STORED DATA:
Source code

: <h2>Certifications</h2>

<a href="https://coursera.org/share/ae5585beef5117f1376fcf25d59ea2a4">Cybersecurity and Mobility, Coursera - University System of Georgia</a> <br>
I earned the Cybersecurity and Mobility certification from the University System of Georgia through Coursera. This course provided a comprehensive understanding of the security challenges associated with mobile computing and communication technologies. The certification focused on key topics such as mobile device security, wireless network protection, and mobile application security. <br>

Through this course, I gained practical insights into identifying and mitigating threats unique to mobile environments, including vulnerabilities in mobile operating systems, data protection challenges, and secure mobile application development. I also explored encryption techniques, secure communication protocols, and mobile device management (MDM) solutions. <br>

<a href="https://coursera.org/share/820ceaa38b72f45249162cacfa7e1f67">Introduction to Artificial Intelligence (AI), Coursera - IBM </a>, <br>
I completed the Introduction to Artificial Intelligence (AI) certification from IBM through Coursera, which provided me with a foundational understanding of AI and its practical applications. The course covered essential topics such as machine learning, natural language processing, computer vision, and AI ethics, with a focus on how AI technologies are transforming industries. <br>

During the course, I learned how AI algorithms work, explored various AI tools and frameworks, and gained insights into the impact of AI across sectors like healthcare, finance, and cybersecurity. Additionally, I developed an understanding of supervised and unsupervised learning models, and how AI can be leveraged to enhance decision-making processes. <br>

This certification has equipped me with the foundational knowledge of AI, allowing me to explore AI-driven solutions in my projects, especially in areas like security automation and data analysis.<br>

--

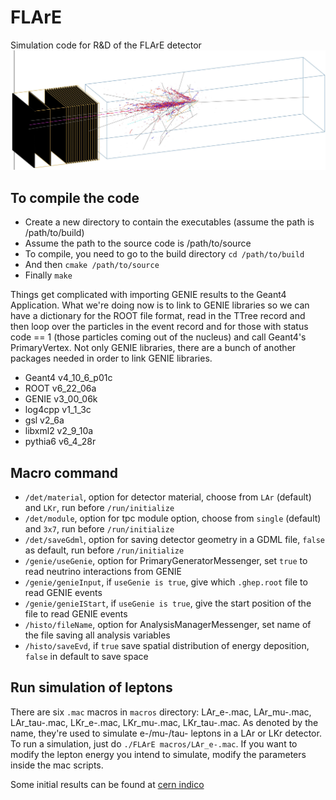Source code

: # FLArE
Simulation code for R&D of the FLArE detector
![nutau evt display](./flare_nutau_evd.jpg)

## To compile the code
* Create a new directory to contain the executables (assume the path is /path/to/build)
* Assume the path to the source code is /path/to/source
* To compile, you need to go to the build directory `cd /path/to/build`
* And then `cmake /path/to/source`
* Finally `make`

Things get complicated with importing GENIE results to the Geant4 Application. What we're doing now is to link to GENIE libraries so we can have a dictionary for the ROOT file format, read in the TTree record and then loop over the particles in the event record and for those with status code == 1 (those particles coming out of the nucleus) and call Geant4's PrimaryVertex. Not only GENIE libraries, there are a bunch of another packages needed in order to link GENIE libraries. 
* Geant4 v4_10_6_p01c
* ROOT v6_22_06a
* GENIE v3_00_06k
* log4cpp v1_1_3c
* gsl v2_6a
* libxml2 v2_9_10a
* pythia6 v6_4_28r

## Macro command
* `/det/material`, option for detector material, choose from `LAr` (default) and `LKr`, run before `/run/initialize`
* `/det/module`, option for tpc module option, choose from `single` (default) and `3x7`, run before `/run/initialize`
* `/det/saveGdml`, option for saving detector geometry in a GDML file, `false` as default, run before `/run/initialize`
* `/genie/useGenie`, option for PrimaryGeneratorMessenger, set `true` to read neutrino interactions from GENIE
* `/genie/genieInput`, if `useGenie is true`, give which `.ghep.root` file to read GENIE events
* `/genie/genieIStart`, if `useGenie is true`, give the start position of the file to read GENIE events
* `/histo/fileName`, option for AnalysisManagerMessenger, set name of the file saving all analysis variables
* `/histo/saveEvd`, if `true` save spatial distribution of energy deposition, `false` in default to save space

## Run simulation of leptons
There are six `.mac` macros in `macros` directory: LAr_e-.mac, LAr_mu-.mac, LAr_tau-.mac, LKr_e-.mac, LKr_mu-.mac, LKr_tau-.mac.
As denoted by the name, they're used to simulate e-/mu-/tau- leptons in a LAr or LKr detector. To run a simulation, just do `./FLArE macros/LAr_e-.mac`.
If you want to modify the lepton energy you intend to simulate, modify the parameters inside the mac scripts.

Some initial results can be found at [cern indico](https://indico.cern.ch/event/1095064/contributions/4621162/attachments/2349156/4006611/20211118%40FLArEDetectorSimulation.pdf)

* * *

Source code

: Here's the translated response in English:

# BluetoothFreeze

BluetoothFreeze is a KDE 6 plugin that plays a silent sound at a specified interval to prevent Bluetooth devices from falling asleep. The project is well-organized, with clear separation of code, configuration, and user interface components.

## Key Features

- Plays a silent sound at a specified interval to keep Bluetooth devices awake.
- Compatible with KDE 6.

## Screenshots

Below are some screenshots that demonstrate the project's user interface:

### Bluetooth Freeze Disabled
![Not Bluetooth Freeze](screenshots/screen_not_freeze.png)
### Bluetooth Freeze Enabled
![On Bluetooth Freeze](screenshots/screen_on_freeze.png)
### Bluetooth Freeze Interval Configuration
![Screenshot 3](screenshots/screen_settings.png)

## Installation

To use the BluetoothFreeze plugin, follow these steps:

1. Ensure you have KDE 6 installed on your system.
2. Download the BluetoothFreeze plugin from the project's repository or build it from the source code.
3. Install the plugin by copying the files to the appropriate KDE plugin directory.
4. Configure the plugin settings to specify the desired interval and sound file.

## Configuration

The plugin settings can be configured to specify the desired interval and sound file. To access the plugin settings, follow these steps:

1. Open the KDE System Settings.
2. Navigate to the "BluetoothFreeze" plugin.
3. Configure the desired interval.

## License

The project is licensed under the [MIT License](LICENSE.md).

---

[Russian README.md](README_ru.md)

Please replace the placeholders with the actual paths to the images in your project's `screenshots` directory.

EXERCISE REQUIREMENTS:
Among the lines above, find the one with "interactions from GENIE" and the one with "There are six". Quote both and everything between them, exactly.

RESULT:
* `/genie/useGenie`, option for PrimaryGeneratorMessenger, set `true` to read neutrino interactions from GENIE
* `/genie/genieInput`, if `useGenie is true`, give which `.ghep.root` file to read GENIE events
* `/genie/genieIStart`, if `useGenie is true`, give the start position of the file to read GENIE events
* `/histo/fileName`, option for AnalysisManagerMessenger, set name of the file saving all analysis variables
* `/histo/saveEvd`, if `true` save spatial distribution of energy deposition, `false` in default to save space

## Run simulation of leptons
There are six `.mac` macros in `macros` directory: LAr_e-.mac, LAr_mu-.mac, LAr_tau-.mac, LKr_e-.mac, LKr_mu-.mac, LKr_tau-.mac.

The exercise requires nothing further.